On Tue, Sep 29, 2015 at 6:05 AM, Ehsan Akhgari <
ehsan....@gmail.com>
wrote:
> On 2015-09-29 12:52 AM, Gregory Szorc wrote:
>
>> On Mon, Sep 28, 2015 at 6:45 PM, Ehsan Akhgari <
ehsan....@gmail.com
>> <mailto:
ehsan....@gmail.com>> wrote:
>>
>> On 2015-09-28 5:41 PM, Gregory Szorc wrote:
>>
>> When writing thousands of files in rapid succession, this 1+ms
>> pause
>> (assuming synchronous I/O) piles up. Assuming a 1ms pause,
>> writing 100,000
>> files spends 100s in CloseFile()! The process profile also shows
>> the bulk
>> of the time in CloseFile(), so this is a real hot spot.
>>
>>
>> There is no CloseFile() on Windows. Did you mean CloseHandle()?
>>
>>
>> While this is probably something I should know, I confess to blindly
>> copying results from Sysinternals' procmon utility, which reports file
>> closes as the "CloseFile()" "operation." I reckon it is being
>> intelligent and converting CloseHandle() to something more useful for
>> reporting purposes. In my defense, procmon does report "operations" that
>> I know are actual Windows functions. Kinda weird it is inconsistent. Who
>> knows.
>>
>
> Fair! Honestly I haven't used procmon in years, I don't even remember it
> having any profiling tools when I last saw it. :-) But it probably tracks
> which handles are being passed to CloseHandle().
>
It has some very limited profiling tools built in. I had to dump the output
and write a script to perform the analysis I needed :) It does in fact
track various arguments so you can get filename-level activity for all I/O
operations.
>
> The reason I'm asking is that CloseHandle() can close various types
>> of kernel objects, and if that is showing up in profiles, it's worth
>> to verify that the handle passed to it is actually coming from
>> CreateFile(Ex).
>>
>>
>> Procmon is reporting lots of CreateFile() calls. And I'm 100% certain
>> the underlying C code is calling CreateFile().
>>
>
> Good. I'm assuming you mean CreateFile() directly, not wrappers such as
> _open or fopen.
>
We're calling CreateFile() or CreateFileA() directly. However...
>
> Closing handles on a background thread doesn't help with performance
>> if you're invoking sub-processes that need to close a handle and
>> wait for the operation to finish. It would help if you provided
>> more details on the constraints you're dealing with, e.g., where do
>> these handles come from? Are they being created by one long running
>> process or by several short lived ones? etc. Another idea to
>> experiment with is leaking the handles and letting the kernel close
>> them for you when your process is terminated. I _think_ (but I'm
>> not sure) that won't count towards the handle of the process to
>> become signaled so if you're spawning a process that needs to close
>> the file and wait for that to finish, that may be faster.
>>
>>
>> I'm dealing with a single threaded single long-running process that
>> performs synchronous I/O, 1 open file at a time. CreateFile,
>> CloseHandle, CreateFile, CloseHandle, ... I'm pretty sure leaking
>> handles is out of the question, as we need to write to thousands or even
>> tens of thousands of files and this will exhaust open files limits.
>>
>
> You'd be surprised. :-)
>
> Windows doesn't really have a notion of open file limits similar to Unix.

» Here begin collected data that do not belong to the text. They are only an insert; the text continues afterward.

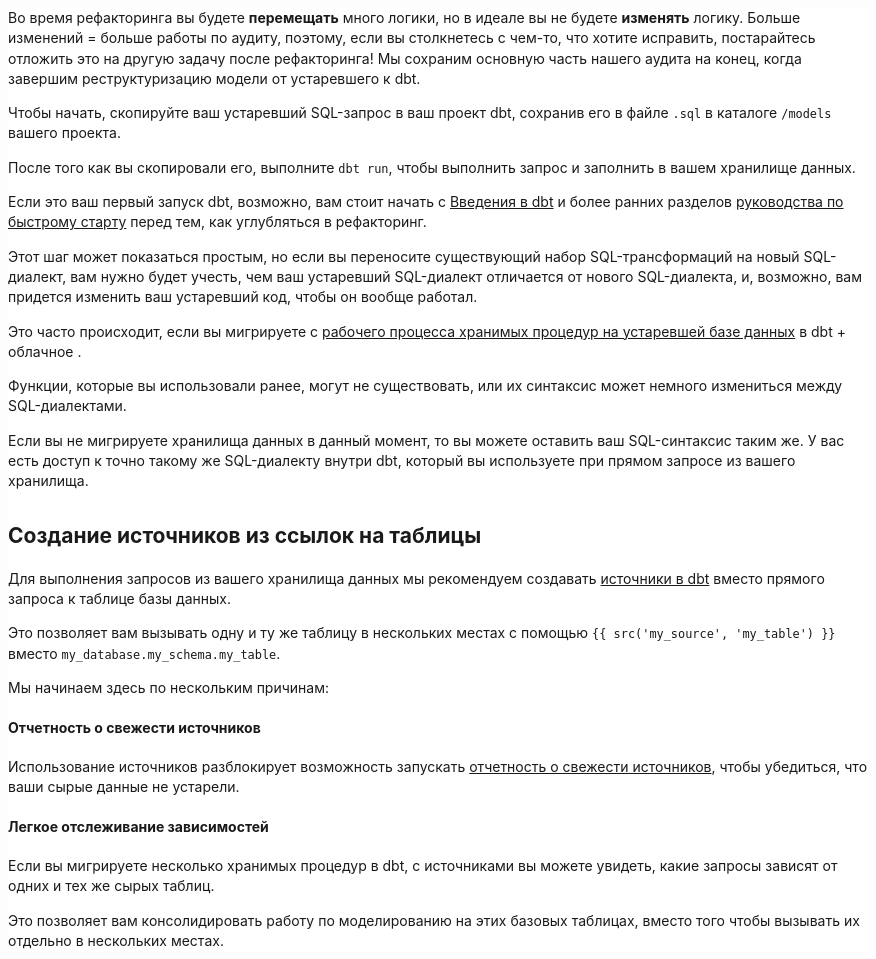 Во время рефакторинга вы будете **перемещать** много логики, но в идеале вы не будете **изменять** логику. Больше изменений = больше работы по аудиту, поэтому, если вы столкнетесь с чем-то, что хотите исправить, постарайтесь отложить это на другую задачу после рефакторинга! Мы сохраним основную часть нашего аудита на конец, когда завершим реструктуризацию модели от устаревшего к dbt.

Чтобы начать, скопируйте ваш устаревший SQL-запрос в ваш проект dbt, сохранив его в файле `.sql` в каталоге `/models` вашего проекта.

<Lightbox src="/img/tutorial/refactoring/legacy-query-model.png" title="Структура папок вашего проекта dbt" />

После того как вы скопировали его, выполните `dbt run`, чтобы выполнить запрос и заполнить <Term id="table" /> в вашем хранилище данных.

Если это ваш первый запуск dbt, возможно, вам стоит начать с [Введения в dbt](/docs/introduction) и более ранних разделов [руководства по быстрому старту](/guides) перед тем, как углубляться в рефакторинг.

Этот шаг может показаться простым, но если вы переносите существующий набор SQL-трансформаций на новый SQL-диалект, вам нужно будет учесть, чем ваш устаревший SQL-диалект отличается от нового SQL-диалекта, и, возможно, вам придется изменить ваш устаревший код, чтобы он вообще работал.

Это часто происходит, если вы мигрируете с [рабочего процесса хранимых процедур на устаревшей базе данных](https://getdbt.com/analytics-engineering/case-for-elt-workflow/) в dbt + облачное <Term id="data-warehouse" />.

Функции, которые вы использовали ранее, могут не существовать, или их синтаксис может немного измениться между SQL-диалектами.

Если вы не мигрируете хранилища данных в данный момент, то вы можете оставить ваш SQL-синтаксис таким же. У вас есть доступ к точно такому же SQL-диалекту внутри dbt, который вы используете при прямом запросе из вашего хранилища.

## Создание источников из ссылок на таблицы

<WistiaVideo id="m1a5p32rny" />

Для выполнения запросов из вашего хранилища данных мы рекомендуем создавать [источники в dbt](/docs/build/sources) вместо прямого запроса к таблице базы данных.

Это позволяет вам вызывать одну и ту же таблицу в нескольких местах с помощью `{{ src('my_source', 'my_table') }}` вместо `my_database.my_schema.my_table`.

Мы начинаем здесь по нескольким причинам:

#### Отчетность о свежести источников
Использование источников разблокирует возможность запускать [отчетность о свежести источников](/docs/build/sources#source-data-freshness), чтобы убедиться, что ваши сырые данные не устарели.

#### Легкое отслеживание зависимостей
Если вы мигрируете несколько хранимых процедур в dbt, с источниками вы можете увидеть, какие запросы зависят от одних и тех же сырых таблиц.

Это позволяет вам консолидировать работу по моделированию на этих базовых таблицах, вместо того чтобы вызывать их отдельно в нескольких местах.

<Lightbox src="/img/docs/building-a-dbt-project/sources-dag.png" title="Источники отображаются зеленым цветом в вашем DAG в документации dbt" />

> File handles opened using _open can go up to a maximum of 2048. fopen has a
> cap of 512 which can be raised up to 2048 using _setmaxstdio(). *But*
> these are just CRT limits, and if you use Win32 directly, you can open up
> to 2^24 handles all at once <
>
https://technet.microsoft.com/en-us/library/bb896645.aspx>. Since we
> will never need to open that many file handles, you may very well be able
> to use this approach.
>
I experimented with a background thread for just processing file closes.
This drastically increases performance! However, the queue periodically
accumulates and I was seeing errors for too many open files - despite using
CreateFile()! We do make a call to _open_osfhandle() after CreateFile().
I'm guessing the file limit is on file descriptors (not handles) and
_open_osfhandle() triggers the 512 default ceiling? This call is necessary
because Python file objects speak in terms of file descriptors. Not calling
_open_osfhandle() would mean re-implementing Python's file object, which
I'm going to say is too much work for the interim.
Buried in that last paragraph is that a background threading closing files
resulted in significant performance wins - ~5:00 wall on an operation that
was previously ~16:00 wall! And I'm pretty sure it would go faster if
multiple closing threads were used. Still not as fast as Linux. But much
better than the 3x increase from before.